§ Work instruction
Copy out each line below containing "productId".

Source material START

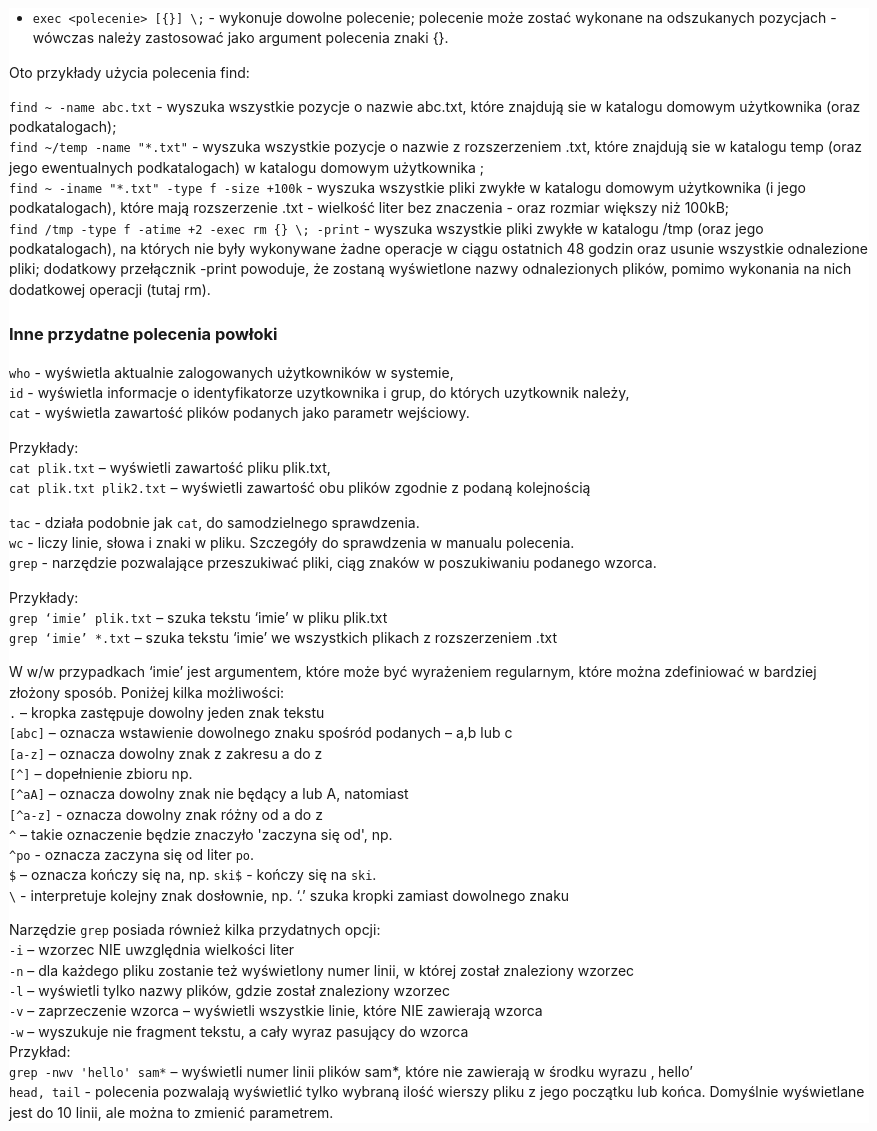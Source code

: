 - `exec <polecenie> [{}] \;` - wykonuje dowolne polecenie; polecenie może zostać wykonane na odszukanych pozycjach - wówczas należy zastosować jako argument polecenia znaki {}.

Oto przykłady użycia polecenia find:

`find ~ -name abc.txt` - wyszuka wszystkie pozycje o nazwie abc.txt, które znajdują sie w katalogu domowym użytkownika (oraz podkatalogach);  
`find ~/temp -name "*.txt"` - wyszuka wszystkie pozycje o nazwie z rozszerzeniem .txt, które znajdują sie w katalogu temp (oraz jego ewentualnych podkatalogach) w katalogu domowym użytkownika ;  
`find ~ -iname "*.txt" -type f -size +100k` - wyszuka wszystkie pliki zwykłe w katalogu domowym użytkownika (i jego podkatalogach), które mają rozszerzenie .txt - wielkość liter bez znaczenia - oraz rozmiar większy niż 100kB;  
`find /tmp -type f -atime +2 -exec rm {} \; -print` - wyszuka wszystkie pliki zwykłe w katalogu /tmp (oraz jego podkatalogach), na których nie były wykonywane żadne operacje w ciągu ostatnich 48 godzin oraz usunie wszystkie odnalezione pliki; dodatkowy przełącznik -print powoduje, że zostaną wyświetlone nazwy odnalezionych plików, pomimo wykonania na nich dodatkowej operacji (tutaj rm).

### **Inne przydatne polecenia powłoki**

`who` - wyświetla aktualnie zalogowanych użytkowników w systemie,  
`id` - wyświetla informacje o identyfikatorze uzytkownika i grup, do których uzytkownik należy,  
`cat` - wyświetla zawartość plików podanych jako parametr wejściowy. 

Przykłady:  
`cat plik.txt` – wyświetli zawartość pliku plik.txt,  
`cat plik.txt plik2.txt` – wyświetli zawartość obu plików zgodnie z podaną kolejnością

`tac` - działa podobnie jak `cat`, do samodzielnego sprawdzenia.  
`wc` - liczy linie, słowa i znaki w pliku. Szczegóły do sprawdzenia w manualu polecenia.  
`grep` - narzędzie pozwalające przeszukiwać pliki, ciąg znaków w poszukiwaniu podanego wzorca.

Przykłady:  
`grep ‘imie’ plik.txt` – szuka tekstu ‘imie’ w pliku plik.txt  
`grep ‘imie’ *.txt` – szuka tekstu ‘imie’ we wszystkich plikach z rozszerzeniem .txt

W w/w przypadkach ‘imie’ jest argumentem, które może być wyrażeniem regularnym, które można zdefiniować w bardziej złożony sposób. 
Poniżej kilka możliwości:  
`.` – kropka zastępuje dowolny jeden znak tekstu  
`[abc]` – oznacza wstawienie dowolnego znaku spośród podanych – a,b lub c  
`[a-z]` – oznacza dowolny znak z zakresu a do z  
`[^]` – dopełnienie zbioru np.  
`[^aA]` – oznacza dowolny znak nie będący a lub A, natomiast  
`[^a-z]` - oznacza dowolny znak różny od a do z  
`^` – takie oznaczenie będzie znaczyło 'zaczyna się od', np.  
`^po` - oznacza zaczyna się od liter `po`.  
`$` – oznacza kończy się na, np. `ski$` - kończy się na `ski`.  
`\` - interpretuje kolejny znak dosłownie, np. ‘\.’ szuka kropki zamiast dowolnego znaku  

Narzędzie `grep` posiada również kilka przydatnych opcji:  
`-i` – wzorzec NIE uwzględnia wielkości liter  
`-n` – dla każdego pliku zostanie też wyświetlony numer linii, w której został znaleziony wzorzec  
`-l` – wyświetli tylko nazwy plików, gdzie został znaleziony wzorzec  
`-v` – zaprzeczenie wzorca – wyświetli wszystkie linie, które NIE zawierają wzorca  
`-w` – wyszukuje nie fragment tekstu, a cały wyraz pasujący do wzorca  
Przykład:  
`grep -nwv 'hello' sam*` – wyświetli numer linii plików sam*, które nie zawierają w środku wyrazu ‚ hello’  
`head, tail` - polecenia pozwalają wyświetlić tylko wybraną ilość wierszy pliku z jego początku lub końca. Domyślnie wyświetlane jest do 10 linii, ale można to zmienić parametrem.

Source material END
Source material START

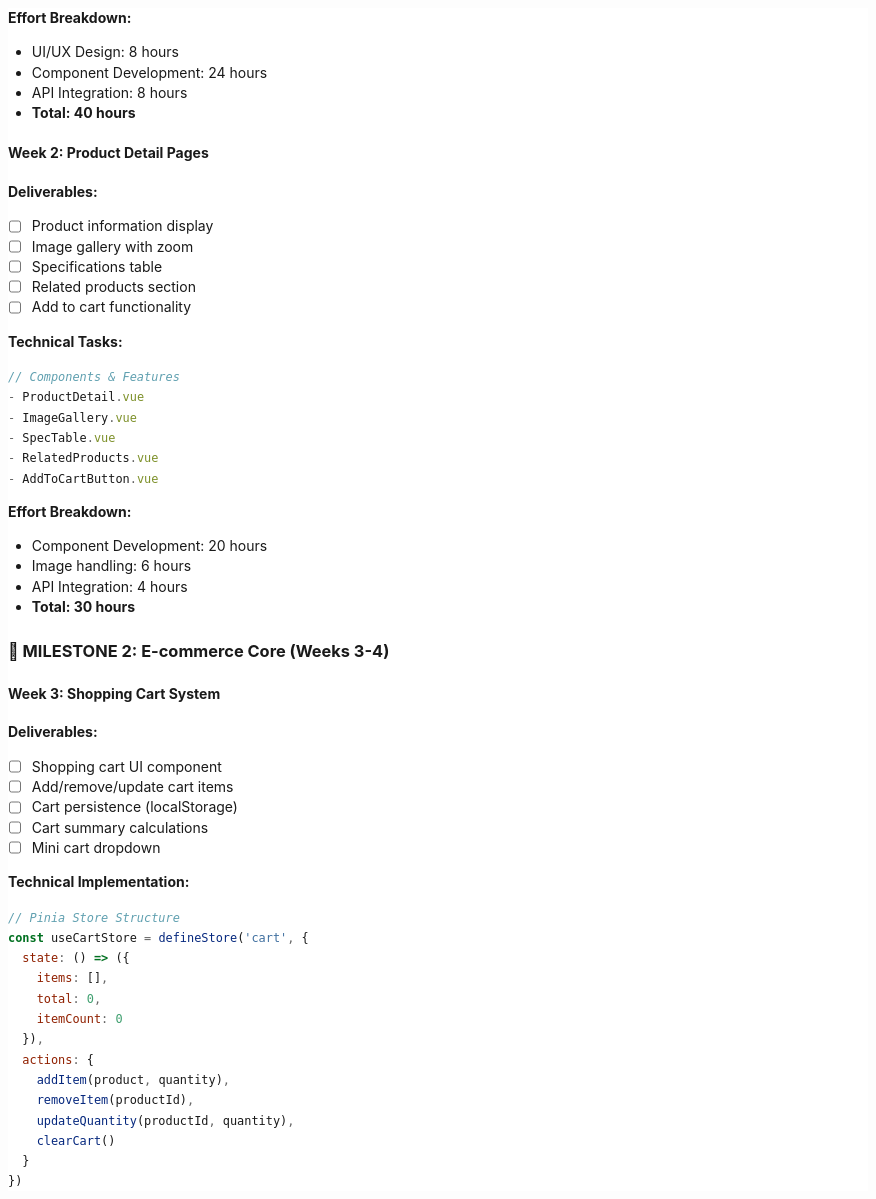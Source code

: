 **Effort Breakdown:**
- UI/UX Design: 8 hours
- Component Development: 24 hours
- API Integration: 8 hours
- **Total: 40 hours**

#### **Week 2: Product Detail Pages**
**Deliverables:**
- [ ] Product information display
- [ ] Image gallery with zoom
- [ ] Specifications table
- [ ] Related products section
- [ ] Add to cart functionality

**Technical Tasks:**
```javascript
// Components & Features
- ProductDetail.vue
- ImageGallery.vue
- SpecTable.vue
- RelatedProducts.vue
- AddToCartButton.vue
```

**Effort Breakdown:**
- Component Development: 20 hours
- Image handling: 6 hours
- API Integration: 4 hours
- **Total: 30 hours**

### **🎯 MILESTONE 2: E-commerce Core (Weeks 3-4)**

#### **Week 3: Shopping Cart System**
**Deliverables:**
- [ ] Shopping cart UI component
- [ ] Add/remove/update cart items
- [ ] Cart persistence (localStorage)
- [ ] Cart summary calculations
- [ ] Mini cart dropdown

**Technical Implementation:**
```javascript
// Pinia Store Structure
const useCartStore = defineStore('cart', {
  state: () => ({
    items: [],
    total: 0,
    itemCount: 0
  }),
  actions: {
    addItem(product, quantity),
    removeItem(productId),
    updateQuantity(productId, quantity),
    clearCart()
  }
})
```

Source material END

§ Your solution
    removeItem(productId),
    updateQuantity(productId, quantity),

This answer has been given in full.